*Your objective*: In the records below, how many lines hold the word "textless"? Give only the number.

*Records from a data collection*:
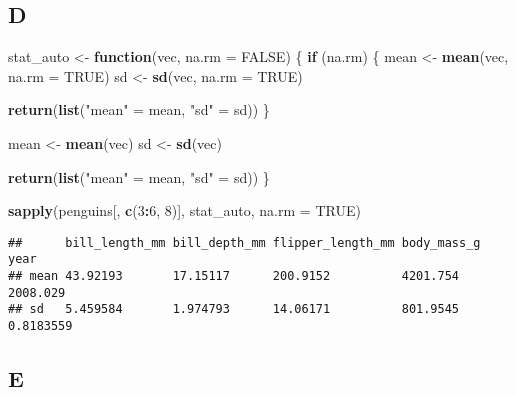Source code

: \documentclass[
]{article}
\newenvironment{Shaded}{\begin{snugshade}}{\end{snugshade}}
\newcommand{\AttributeTok}[1]{\textcolor[rgb]{0.13,0.29,0.53}{#1}}
\newcommand{\ConstantTok}[1]{\textcolor[rgb]{0.56,0.35,0.01}{#1}}
\newcommand{\ControlFlowTok}[1]{\textcolor[rgb]{0.13,0.29,0.53}{\textbf{#1}}}
\newcommand{\DecValTok}[1]{\textcolor[rgb]{0.00,0.00,0.81}{#1}}
\newcommand{\FunctionTok}[1]{\textcolor[rgb]{0.13,0.29,0.53}{\textbf{#1}}}
\newcommand{\NormalTok}[1]{#1}
\newcommand{\OtherTok}[1]{\textcolor[rgb]{0.56,0.35,0.01}{#1}}
\newcommand{\SpecialCharTok}[1]{\textcolor[rgb]{0.81,0.36,0.00}{\textbf{#1}}}
\newcommand{\StringTok}[1]{\textcolor[rgb]{0.31,0.60,0.02}{#1}}
\begin{document}
\hypertarget{d}{%
\subsection{D}\label{d}}

\begin{Shaded}
\begin{Highlighting}[]
\NormalTok{stat\_auto }\OtherTok{\textless{}{-}} \ControlFlowTok{function}\NormalTok{(vec, }\AttributeTok{na.rm =} \ConstantTok{FALSE}\NormalTok{) \{}
  \ControlFlowTok{if}\NormalTok{ (na.rm) \{}
\NormalTok{    mean }\OtherTok{\textless{}{-}} \FunctionTok{mean}\NormalTok{(vec, }\AttributeTok{na.rm =} \ConstantTok{TRUE}\NormalTok{)}
\NormalTok{    sd }\OtherTok{\textless{}{-}} \FunctionTok{sd}\NormalTok{(vec, }\AttributeTok{na.rm =} \ConstantTok{TRUE}\NormalTok{)}

    \FunctionTok{return}\NormalTok{(}\FunctionTok{list}\NormalTok{(}\StringTok{"mean"} \OtherTok{=}\NormalTok{ mean, }\StringTok{"sd"} \OtherTok{=}\NormalTok{ sd))}
\NormalTok{  \}}

\NormalTok{  mean }\OtherTok{\textless{}{-}} \FunctionTok{mean}\NormalTok{(vec)}
\NormalTok{  sd }\OtherTok{\textless{}{-}} \FunctionTok{sd}\NormalTok{(vec)}

  \FunctionTok{return}\NormalTok{(}\FunctionTok{list}\NormalTok{(}\StringTok{"mean"} \OtherTok{=}\NormalTok{ mean, }\StringTok{"sd"} \OtherTok{=}\NormalTok{ sd))}
\NormalTok{\}}

\FunctionTok{sapply}\NormalTok{(penguins[, }\FunctionTok{c}\NormalTok{(}\DecValTok{3}\SpecialCharTok{:}\DecValTok{6}\NormalTok{, }\DecValTok{8}\NormalTok{)], stat\_auto, }\AttributeTok{na.rm =} \ConstantTok{TRUE}\NormalTok{)}
\end{Highlighting}
\end{Shaded}

\begin{verbatim}
##      bill_length_mm bill_depth_mm flipper_length_mm body_mass_g year     
## mean 43.92193       17.15117      200.9152          4201.754    2008.029 
## sd   5.459584       1.974793      14.06171          801.9545    0.8183559
\end{verbatim}

\hypertarget{e}{%
\subsection{E}\label{e}}
\end{document}
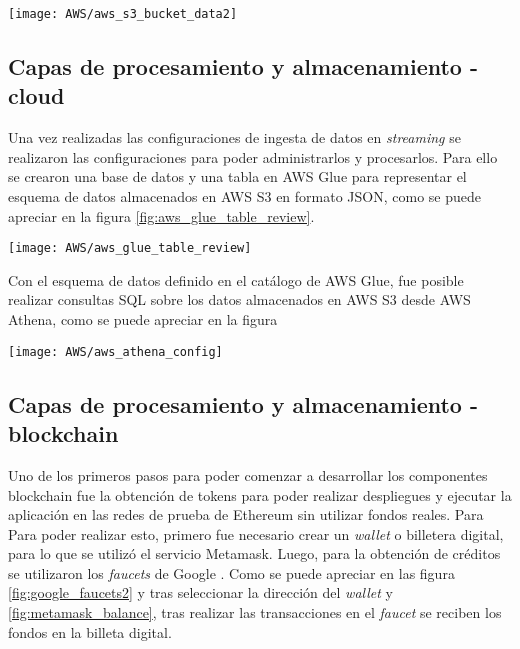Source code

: \begin{center}
   \texttt{[image: AWS/aws\_s3\_bucket\_data2]}
   \label{fig:aws_s3_bucket_data2}
\end{center}


\subsection{Capas de procesamiento y almacenamiento - cloud}

Una vez realizadas las configuraciones de ingesta de datos en \textit{streaming} se realizaron las configuraciones para poder administrarlos y procesarlos.
Para ello se crearon una base de datos y una tabla en AWS Glue para representar el esquema de datos almacenados en AWS S3 en formato JSON, como se puede apreciar en la figura \ref{fig:aws_glue_table_review}.

\begin{center}
   \texttt{[image: AWS/aws\_glue\_table\_review]}
   \label{fig:aws_glue_table_review}
\end{center}

Con el esquema de datos definido en el catálogo de AWS Glue, fue posible realizar consultas SQL sobre los datos almacenados en AWS S3 desde AWS Athena, como se puede apreciar en la figura 

\begin{center}
   \texttt{[image: AWS/aws\_athena\_config]}
   \label{fig:aws_athena_config}
\end{center}





\subsection{Capas de procesamiento y almacenamiento - blockchain}

Uno de los primeros pasos para poder comenzar a desarrollar los componentes blockchain fue la obtención de tokens para poder realizar despliegues y ejecutar la aplicación en las redes de prueba de Ethereum sin utilizar fondos reales. Para Para poder realizar esto, primero fue necesario crear un \textit{wallet} o billetera digital, para lo que se utilizó el servicio Metamask. Luego, para la obtención de créditos se utilizaron los \textit{faucets} de Google \citep{google_faucets}. Como se puede apreciar en las figura \ref{fig:google_faucets2} y tras seleccionar la dirección del \textit{wallet} y \ref{fig:metamask_balance}, tras realizar las transacciones en el \textit{faucet} se reciben los fondos en la billeta digital. 

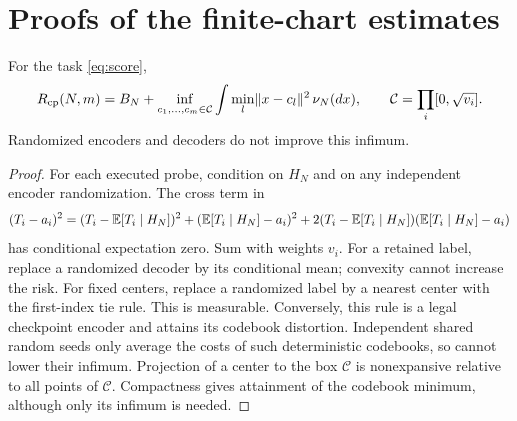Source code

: \section{Proofs of the finite-chart estimates}\label{sec:proofs}\label{sec:proof}
\begin{lemma}\label{lem:projection}
For the task \eqref{eq:score},
\begin{equation}\label{eq:projection}
 R_\cp(N,m)=B_N+
 \inf_{c_1,\ldots,c_m\in\mathcal C}\int\min_l\norm{x-c_l}^2\,\nu_N(dx),
 \qquad \mathcal C=\prod_i[0,\sqrt{v_i}].
\end{equation}
Randomized encoders and decoders do not improve this infimum.
\end{lemma}
\begin{proof}
For each executed probe, condition on $H_N$ and on any independent encoder randomization. The cross term in
\[
 (T_i-a_i)^2=(T_i-\E[T_i\mid H_N])^2+
 (\E[T_i\mid H_N]-a_i)^2+
 2(T_i-\E[T_i\mid H_N])(\E[T_i\mid H_N]-a_i)
\]
has conditional expectation zero. Sum with weights $v_i$. For a retained label, replace a randomized decoder by its conditional mean; convexity cannot increase the risk. For fixed centers, replace a randomized label by a nearest center with the first-index tie rule. This is measurable. Conversely, this rule is a legal checkpoint encoder and attains its codebook distortion. Independent shared random seeds only average the costs of such deterministic codebooks, so cannot lower their infimum. Projection of a center to the box $\mathcal C$ is nonexpansive relative to all points of $\mathcal C$. Compactness gives attainment of the codebook minimum, although only its infimum is needed.
\end{proof}

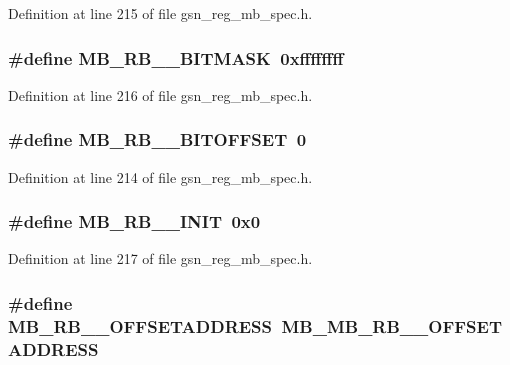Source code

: Definition at line 215 of file gsn\_\-reg\_\-mb\_\-spec.h.

\hypertarget{a00562_a44f62ac8267c1a5ab13b97986a797dc3}{
\subsubsection[{MB\_\-RB\_\-0\_\-BITMASK}]{\setlength{\rightskip}{0pt plus 5cm}\#define MB\_\-RB\_\_\-BITMASK~0xffffffff}}
\label{a00562_a44f62ac8267c1a5ab13b97986a797dc3}


Definition at line 216 of file gsn\_\-reg\_\-mb\_\-spec.h.

\hypertarget{a00562_ad75f113ddc424394f314308f55c3155c}{
\subsubsection[{MB\_\-RB\_\-0\_\-BITOFFSET}]{\setlength{\rightskip}{0pt plus 5cm}\#define MB\_\-RB\_\_\-BITOFFSET~0}}
\label{a00562_ad75f113ddc424394f314308f55c3155c}


Definition at line 214 of file gsn\_\-reg\_\-mb\_\-spec.h.

\hypertarget{a00562_a6e21363b1f2c1b62d022eb1d94bce0aa}{
\subsubsection[{MB\_\-RB\_\-0\_\-INIT}]{\setlength{\rightskip}{0pt plus 5cm}\#define MB\_\-RB\_\_\-INIT~0x0}}
\label{a00562_a6e21363b1f2c1b62d022eb1d94bce0aa}


Definition at line 217 of file gsn\_\-reg\_\-mb\_\-spec.h.

\hypertarget{a00562_a396b6195feb415bfded154c270303360}{
\subsubsection[{MB\_\-RB\_\-0\_\-OFFSETADDRESS}]{\setlength{\rightskip}{0pt plus 5cm}\#define MB\_\-RB\_\_\-OFFSETADDRESS~MB\_\-MB\_\-RB\_\_\-OFFSETADDRESS}}
\label{a00562_a396b6195feb415bfded154c270303360}



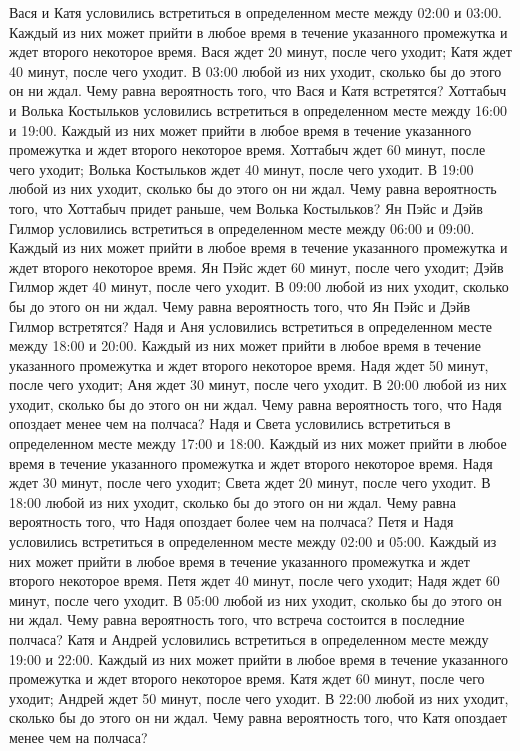 Вася и Катя условились встретиться в определенном месте между 02:00 и 03:00. Каждый из них может прийти в любое время в течение указанного промежутка и ждет второго некоторое время. Вася ждет 20 минут, после чего уходит; Катя ждет 40 минут, после чего уходит. В 03:00 любой из них уходит, сколько бы до этого он ни ждал. Чему равна вероятность того, что Вася и Катя встретятся?
Хоттабыч и Волька Костыльков условились встретиться в определенном месте между 16:00 и 19:00. Каждый из них может прийти в любое время в течение указанного промежутка и ждет второго некоторое время. Хоттабыч ждет 60 минут, после чего уходит; Волька Костыльков ждет 40 минут, после чего уходит. В 19:00 любой из них уходит, сколько бы до этого он ни ждал. Чему равна вероятность того, что Хоттабыч придет раньше, чем Волька Костыльков?
Ян Пэйс и Дэйв Гилмор условились встретиться в определенном месте между 06:00 и 09:00. Каждый из них может прийти в любое время в течение указанного промежутка и ждет второго некоторое время. Ян Пэйс ждет 60 минут, после чего уходит; Дэйв Гилмор ждет 40 минут, после чего уходит. В 09:00 любой из них уходит, сколько бы до этого он ни ждал. Чему равна вероятность того, что Ян Пэйс и Дэйв Гилмор встретятся?
Надя и Аня условились встретиться в определенном месте между 18:00 и 20:00. Каждый из них может прийти в любое время в течение указанного промежутка и ждет второго некоторое время. Надя ждет 50 минут, после чего уходит; Аня ждет 30 минут, после чего уходит. В 20:00 любой из них уходит, сколько бы до этого он ни ждал. Чему равна вероятность того, что Надя опоздает менее чем на полчаса?
Надя и Света условились встретиться в определенном месте между 17:00 и 18:00. Каждый из них может прийти в любое время в течение указанного промежутка и ждет второго некоторое время. Надя ждет 30 минут, после чего уходит; Света ждет 20 минут, после чего уходит. В 18:00 любой из них уходит, сколько бы до этого он ни ждал. Чему равна вероятность того, что Надя опоздает более чем на полчаса?
Петя и Надя условились встретиться в определенном месте между 02:00 и 05:00. Каждый из них может прийти в любое время в течение указанного промежутка и ждет второго некоторое время. Петя ждет 40 минут, после чего уходит; Надя ждет 60 минут, после чего уходит. В 05:00 любой из них уходит, сколько бы до этого он ни ждал. Чему равна вероятность того, что встреча состоится в последние полчаса?
Катя и Андрей условились встретиться в определенном месте между 19:00 и 22:00. Каждый из них может прийти в любое время в течение указанного промежутка и ждет второго некоторое время. Катя ждет 60 минут, после чего уходит; Андрей ждет 50 минут, после чего уходит. В 22:00 любой из них уходит, сколько бы до этого он ни ждал. Чему равна вероятность того, что Катя опоздает менее чем на полчаса?
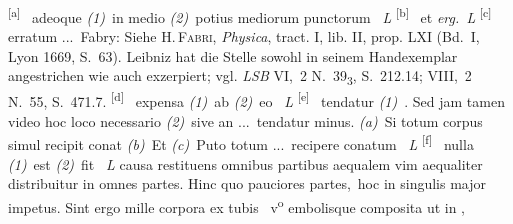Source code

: {{{%
\textsuperscript{[a]}~%
adeoque
\textit{(1)}~in medio
\textit{(2)}~potius mediorum punctorum%
~\textit{L}
\quad
\textsuperscript{[b]}~%
et
\textit{erg.~L}
\quad
\textsuperscript{[c]}~%
erratum \lbrack...\rbrack\ Fabry:
Siehe H.\,\textsc{Fabri}, \textit{Physica}, tract. I, lib. II, prop. LXI (Bd.~I, Lyon 1669, S.~63).\cite{00044}
Leibniz hat die Stelle sowohl in seinem Handexemplar angestrichen wie auch exzerpiert; vgl. \textit{LSB} VI,~2 N.~39\textsubscript{3}, S.~212.14;\cite{01234} VIII,~2 N.~55, S.~471.7.\cite{01120}
\quad
\textsuperscript{[d]}~%
expensa
\textit{(1)}~ab
\textit{(2)}~eo%
~\textit{L}
\quad
\textsuperscript{[e]}~%
tendatur
\textit{(1)}~. Sed jam tamen video hoc loco necessario
\textit{(2)}~sive an \lbrack...\rbrack\ tendatur minus.
\textit{(a)}~Si totum corpus simul recipit conat
\textit{(b)}~Et
\textit{(c)}~Puto totum \lbrack...\rbrack\ recipere conatum%
~\textit{L}
\quad
\textsuperscript{[f]}~%
nulla
\textit{(1)}~est
\textit{(2)}~fit%
~\textit{L}}}}%
causa restituens\protect{}
omnibus partibus aequalem vim
aequaliter distribuitur in omnes partes.\protect{}
Hinc quo pauciores partes\lbrack,\rbrack\
hoc in singulis major impetus.\protect{}
Sint ergo mille corpora ex tubis\protect\index{Sachverzeichnis}{tubum}
%
{\normalsize{~v\textsuperscript{o}\rbrack}} %
%
embolisque\protect{} composita ut in
%
\lbrack,\rbrack\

*Solution to this exercise*: 5